3. Navigate to the Extract To folder you specified, and open the Revit_Model_Content_Style_Guide_v2_1 folder.

4. To begin, open the General_Guide\Revit_Model_Content_StyleGuide.pdf file. Review this document to understand the workflow and basic guidelines and standards for model creation.

5. Open the Category_Specific folder, and notice that there are subfolders for specific part types. Open a part type subfolder, and review the documents and cample content as required by your content needs.

In 2012 Autodesk actually started a QA system on the content being submitted to Seek and QA Badges are provided.
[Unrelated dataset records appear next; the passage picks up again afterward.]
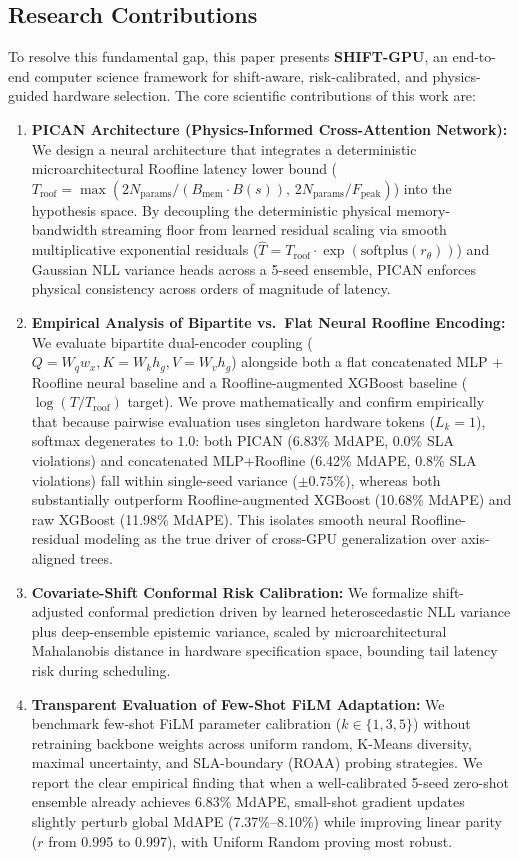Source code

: \documentclass[preprint,12pt]{elsarticle}
\begin{document}
\subsection{Research Contributions}
To resolve this fundamental gap, this paper presents \textbf{SHIFT-GPU}, an end-to-end computer science framework for shift-aware, risk-calibrated, and physics-guided hardware selection. The core scientific contributions of this work are:

\begin{enumerate}
    \item \textbf{PICAN Architecture (Physics-Informed Cross-Attention Network):} We design a neural architecture that integrates a deterministic microarchitectural Roofline latency lower bound ($T_{\text{roof}} = \max(2 N_{\text{params}}/(B_{\text{mem}} \cdot B(s)),\, 2 N_{\text{params}}/F_{\text{peak}})$) into the hypothesis space. By decoupling the deterministic physical memory-bandwidth streaming floor from learned residual scaling via smooth multiplicative exponential residuals ($\hat{T} = T_{\text{roof}} \cdot \exp(\mathrm{softplus}(r_\theta))$) and Gaussian NLL variance heads across a 5-seed ensemble, PICAN enforces physical consistency across orders of magnitude of latency.
    \item \textbf{Empirical Analysis of Bipartite vs.\ Flat Neural Roofline Encoding:} We evaluate bipartite dual-encoder coupling ($Q = W_q w_x, K = W_k h_g, V = W_v h_g$) alongside both a flat concatenated MLP + Roofline neural baseline and a Roofline-augmented XGBoost baseline ($\log(T / T_{\text{roof}})$ target). We prove mathematically and confirm empirically that because pairwise evaluation uses singleton hardware tokens ($L_k = 1$), softmax degenerates to $1.0$: both PICAN (6.83\% MdAPE, 0.0\% SLA violations) and concatenated MLP+Roofline (6.42\% MdAPE, 0.8\% SLA violations) fall within single-seed variance ($\pm 0.75\%$), whereas both substantially outperform Roofline-augmented XGBoost (10.68\% MdAPE) and raw XGBoost (11.98\% MdAPE). This isolates smooth neural Roofline-residual modeling as the true driver of cross-GPU generalization over axis-aligned trees.
    \item \textbf{Covariate-Shift Conformal Risk Calibration:} We formalize shift-adjusted conformal prediction driven by learned heteroscedastic NLL variance plus deep-ensemble epistemic variance, scaled by microarchitectural Mahalanobis distance in hardware specification space, bounding tail latency risk during scheduling.
    \item \textbf{Transparent Evaluation of Few-Shot FiLM Adaptation:} We benchmark few-shot FiLM parameter calibration ($k \in \{1, 3, 5\}$) without retraining backbone weights across uniform random, K-Means diversity, maximal uncertainty, and SLA-boundary (ROAA) probing strategies. We report the clear empirical finding that when a well-calibrated 5-seed zero-shot ensemble already achieves 6.83\% MdAPE, small-shot gradient updates slightly perturb global MdAPE (7.37\%--8.10\%) while improving linear parity ($r$ from 0.995 to 0.997), with Uniform Random proving most robust.

\end{enumerate}
\end{document}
To find out more about these see The Power of Badges at http://blog.seek.autodesk.com/?p=7


The graphic below shows seeks use in providing quality content in the BIM Workflow


Despite the Autodesk QA system I suspect that a lot of BIM Managers will still want to vet anything going into their companies Revit models, until they have total faith in the Autodesk QA system and you have to face it there have been problems with Autodesks produced families in the past, and the system has to prove its self worthy of their trust.
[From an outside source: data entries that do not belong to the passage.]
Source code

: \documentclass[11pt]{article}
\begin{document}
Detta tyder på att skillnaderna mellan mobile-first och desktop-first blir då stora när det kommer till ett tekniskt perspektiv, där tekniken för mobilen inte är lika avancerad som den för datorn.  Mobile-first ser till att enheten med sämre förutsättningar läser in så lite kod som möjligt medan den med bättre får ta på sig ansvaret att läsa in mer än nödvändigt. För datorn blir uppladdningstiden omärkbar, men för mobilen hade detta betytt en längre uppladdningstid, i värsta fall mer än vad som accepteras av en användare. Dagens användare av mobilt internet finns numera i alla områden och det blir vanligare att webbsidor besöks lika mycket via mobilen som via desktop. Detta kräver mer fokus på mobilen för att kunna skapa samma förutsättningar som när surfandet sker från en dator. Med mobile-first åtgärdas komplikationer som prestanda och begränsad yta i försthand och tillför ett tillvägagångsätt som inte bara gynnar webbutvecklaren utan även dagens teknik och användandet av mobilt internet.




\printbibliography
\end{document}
That being said it's great to see positive steps being taken by Autodesk to improve the Seek service and quality of content. Hopefully it will mean a  faster rubber stamping by the company BIM Manager to use it. 

There are programs out there that assist BIM Managers in company content management but that's for another post on another day.

LRUG hope to be running some family creation sessions next year, and it will be good to get some feedback from members on the new Seek add-in and the quality and actual use of the content and any internal vetting systems that are in place.